Sylvia A. Brandon's Questions:

Note an habanera is an old form of Cuban music; la Habana was a busy port where ships stopped on their way to other countries, to refuel, etc. Many times people who stopped fell in love with the island and jumped ship. They eventually returned to their countries, such as Spain, and brought back learned 'habaneras,' which have thus become part of the folklore in lands far away from La Habana.

1.  Is the reader confused by all the characters (abuelita Adela, abuela Inés, mi padre, mother, mi tata, abuelo) and what can be done to soften the confusion?

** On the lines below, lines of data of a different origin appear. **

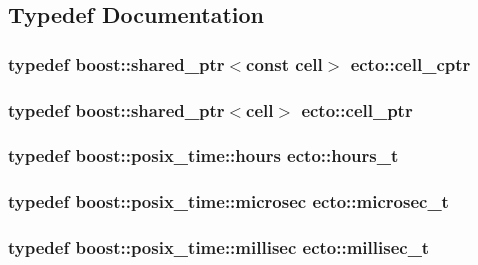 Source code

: \subsection{\-Typedef \-Documentation}
\hypertarget{namespaceecto_ab708c826226c91fd6f3c8c121f293a78}{
\subsubsection[{cell\-\_\-cptr}]{\setlength{\rightskip}{0pt plus 5cm}typedef boost\-::shared\-\_\-ptr$<$const {\bf cell}$>$ {\bf ecto\-::cell\-\_\-cptr}}}\label{namespaceecto_ab708c826226c91fd6f3c8c121f293a78}
\hypertarget{namespaceecto_aed1809e82b9229ea81ef9ee3438cf62c}{
\subsubsection[{cell\-\_\-ptr}]{\setlength{\rightskip}{0pt plus 5cm}typedef boost\-::shared\-\_\-ptr$<${\bf cell}$>$ {\bf ecto\-::cell\-\_\-ptr}}}\label{namespaceecto_aed1809e82b9229ea81ef9ee3438cf62c}
\hypertarget{namespaceecto_a477c167c1e1288b689db5872f650540e}{
\subsubsection[{hours\-\_\-t}]{\setlength{\rightskip}{0pt plus 5cm}typedef boost\-::posix\-\_\-time\-::hours {\bf ecto\-::hours\-\_\-t}}}\label{namespaceecto_a477c167c1e1288b689db5872f650540e}
\hypertarget{namespaceecto_affe36dc8be6d20a6b8f7359655c8dc23}{
\subsubsection[{microsec\-\_\-t}]{\setlength{\rightskip}{0pt plus 5cm}typedef boost\-::posix\-\_\-time\-::microsec {\bf ecto\-::microsec\-\_\-t}}}\label{namespaceecto_affe36dc8be6d20a6b8f7359655c8dc23}
\hypertarget{namespaceecto_ab1f4721cc3b311f9615b3092d291260b}{
\subsubsection[{millisec\-\_\-t}]{\setlength{\rightskip}{0pt plus 5cm}typedef boost\-::posix\-\_\-time\-::millisec {\bf ecto\-::millisec\-\_\-t}}}\label{namespaceecto_ab1f4721cc3b311f9615b3092d291260b}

2.  Should the footnote about habaneras be included as a part of the poem?

3.  Line breaks!!!  !?@#

A science lesson

The square root of fifteen
is five, he said, and the answer
to the endless questions of the
here and now IS  then.   Democritus
contrived a theory that space,
the Void, had equal dibs with Being,
or reality, the Void a vaccuum
filled with particles eternal and
invisible.  From there to bombs
and mushroom clouds winging
their way across the unreality
of time and space to death. 

When I was younger and myopic
I looked at lights and saw the fusion
of the shapes and colors 
and thought them beautiful.  Then
glasses were prescribed; the fuzziness
resolved into the streets, dirty
with garbage everywhere.
Ultimate good, which D
described as cheerfulness,
a state in which the soul
lives tranquilly, no fear
or superstition, now eludes me. 

The naked city, she that never sleeps,
is now a place of terror for those
who do not fit the picture.  The volume of 
a cone's one third that of a cylinder
with the same base and equal height;
the volume of a pyramid's one third 
that of a prism with the same base 
and equal height.  Poetry's atoms 
have been split by hatred.  The total mass
of the reactants in any chemical reaction
is equal to the total mass of its products.
Darkness abounds.  The total mass of fear
and prejudice and anxious nightmares
is bullets nightsticks hate and death,
Dalton and Lavoisier redeemed.
God weeps.

March, 2000

Sylvia A. Brandon's Questions:

1.  When I first wrote it, after the Diallo verdict, at 3 in the AM or thereabouts, I did not notice the glaring mistake in the first stanza about square roots; most of the rest of the poem is good math/science.  I was preparing a Chemistry lesson at the time this poem was regurgitated against my will.  However, I actually like the error in the first stanza, but wonder if the reader will think the rest of the scientific/mathematical allusion is incorrect.

2.  Does the analogy between the scientific/mathematical and the state of our streets work?